**Task to carry out:** Each line below that contains "mais" should be counted. Give only the total.

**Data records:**

- Opening Delimiter -

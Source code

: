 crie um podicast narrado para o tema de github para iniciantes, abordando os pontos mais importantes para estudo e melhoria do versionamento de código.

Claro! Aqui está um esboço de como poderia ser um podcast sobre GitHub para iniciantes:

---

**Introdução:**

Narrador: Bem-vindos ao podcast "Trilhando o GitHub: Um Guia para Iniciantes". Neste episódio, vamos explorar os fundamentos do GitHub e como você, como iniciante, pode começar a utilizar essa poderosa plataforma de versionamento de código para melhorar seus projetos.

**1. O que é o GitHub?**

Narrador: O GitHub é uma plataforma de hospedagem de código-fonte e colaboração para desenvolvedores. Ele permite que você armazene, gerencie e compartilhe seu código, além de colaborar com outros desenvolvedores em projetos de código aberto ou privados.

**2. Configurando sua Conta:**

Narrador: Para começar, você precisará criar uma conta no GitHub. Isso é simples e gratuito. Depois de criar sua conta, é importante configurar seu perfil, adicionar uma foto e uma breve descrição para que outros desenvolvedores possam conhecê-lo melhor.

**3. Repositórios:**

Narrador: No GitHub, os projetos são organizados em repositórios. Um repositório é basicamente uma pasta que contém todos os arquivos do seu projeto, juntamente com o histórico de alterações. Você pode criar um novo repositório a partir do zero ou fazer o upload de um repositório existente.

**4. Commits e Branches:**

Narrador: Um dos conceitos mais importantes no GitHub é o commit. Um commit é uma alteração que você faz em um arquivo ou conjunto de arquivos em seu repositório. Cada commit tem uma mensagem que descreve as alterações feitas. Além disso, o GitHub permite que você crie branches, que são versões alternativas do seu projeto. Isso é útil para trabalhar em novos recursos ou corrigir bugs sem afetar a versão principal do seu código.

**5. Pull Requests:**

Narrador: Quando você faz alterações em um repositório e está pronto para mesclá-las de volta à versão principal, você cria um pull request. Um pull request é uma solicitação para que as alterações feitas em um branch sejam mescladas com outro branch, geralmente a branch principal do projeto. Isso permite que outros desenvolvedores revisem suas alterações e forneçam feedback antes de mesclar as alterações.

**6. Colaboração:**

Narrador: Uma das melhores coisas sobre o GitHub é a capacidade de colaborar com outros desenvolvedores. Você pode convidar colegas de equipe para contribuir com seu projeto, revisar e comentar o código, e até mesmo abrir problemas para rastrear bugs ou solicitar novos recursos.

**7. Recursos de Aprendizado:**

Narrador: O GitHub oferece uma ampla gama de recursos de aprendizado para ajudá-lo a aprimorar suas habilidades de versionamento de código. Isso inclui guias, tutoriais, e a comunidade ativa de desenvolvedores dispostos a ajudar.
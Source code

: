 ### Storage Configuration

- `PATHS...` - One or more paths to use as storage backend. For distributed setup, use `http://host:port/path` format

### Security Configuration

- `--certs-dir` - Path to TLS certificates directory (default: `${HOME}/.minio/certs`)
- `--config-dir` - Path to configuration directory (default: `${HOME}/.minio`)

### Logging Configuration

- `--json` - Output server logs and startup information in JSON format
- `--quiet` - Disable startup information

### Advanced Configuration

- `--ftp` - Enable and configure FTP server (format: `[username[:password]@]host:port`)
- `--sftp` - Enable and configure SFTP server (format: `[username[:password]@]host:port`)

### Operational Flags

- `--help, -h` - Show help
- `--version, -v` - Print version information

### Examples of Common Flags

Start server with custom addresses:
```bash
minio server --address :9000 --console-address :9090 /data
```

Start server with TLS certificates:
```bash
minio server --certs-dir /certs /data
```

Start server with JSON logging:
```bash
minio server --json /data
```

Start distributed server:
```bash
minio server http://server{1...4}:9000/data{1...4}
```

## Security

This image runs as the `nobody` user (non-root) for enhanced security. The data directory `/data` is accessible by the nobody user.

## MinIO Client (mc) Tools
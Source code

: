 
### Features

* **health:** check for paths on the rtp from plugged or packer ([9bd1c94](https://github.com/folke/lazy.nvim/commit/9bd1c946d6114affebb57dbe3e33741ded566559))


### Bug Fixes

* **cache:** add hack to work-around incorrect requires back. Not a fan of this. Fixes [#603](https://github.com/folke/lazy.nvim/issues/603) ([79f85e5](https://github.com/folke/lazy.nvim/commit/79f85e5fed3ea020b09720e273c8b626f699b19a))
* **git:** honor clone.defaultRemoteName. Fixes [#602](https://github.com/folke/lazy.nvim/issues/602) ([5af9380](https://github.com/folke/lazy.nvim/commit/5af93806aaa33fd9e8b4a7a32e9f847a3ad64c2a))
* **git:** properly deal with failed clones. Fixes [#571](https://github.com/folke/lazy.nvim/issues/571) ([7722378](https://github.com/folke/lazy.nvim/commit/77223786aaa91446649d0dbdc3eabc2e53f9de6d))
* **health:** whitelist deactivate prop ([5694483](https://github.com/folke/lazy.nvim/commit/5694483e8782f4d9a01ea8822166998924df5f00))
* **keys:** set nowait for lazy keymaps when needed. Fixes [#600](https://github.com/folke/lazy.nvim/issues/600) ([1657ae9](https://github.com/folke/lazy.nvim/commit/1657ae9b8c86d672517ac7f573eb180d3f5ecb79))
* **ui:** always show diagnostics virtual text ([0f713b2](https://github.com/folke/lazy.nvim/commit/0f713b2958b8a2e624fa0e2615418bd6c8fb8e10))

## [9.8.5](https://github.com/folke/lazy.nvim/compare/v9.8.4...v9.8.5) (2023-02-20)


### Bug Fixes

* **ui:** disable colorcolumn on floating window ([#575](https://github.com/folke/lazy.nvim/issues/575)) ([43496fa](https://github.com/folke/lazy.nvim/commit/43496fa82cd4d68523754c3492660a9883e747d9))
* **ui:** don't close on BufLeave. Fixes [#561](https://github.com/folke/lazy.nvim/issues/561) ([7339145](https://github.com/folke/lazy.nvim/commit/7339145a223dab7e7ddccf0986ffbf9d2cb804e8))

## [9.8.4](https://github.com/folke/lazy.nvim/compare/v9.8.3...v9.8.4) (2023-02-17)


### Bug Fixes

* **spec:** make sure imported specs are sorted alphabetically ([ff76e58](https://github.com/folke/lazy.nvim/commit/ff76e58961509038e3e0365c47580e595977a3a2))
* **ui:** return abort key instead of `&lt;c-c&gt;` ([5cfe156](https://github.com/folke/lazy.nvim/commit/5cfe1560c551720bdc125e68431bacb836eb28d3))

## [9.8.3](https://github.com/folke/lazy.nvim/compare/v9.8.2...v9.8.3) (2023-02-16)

- Closing Delimiter -

**Solution for this exercise:** 2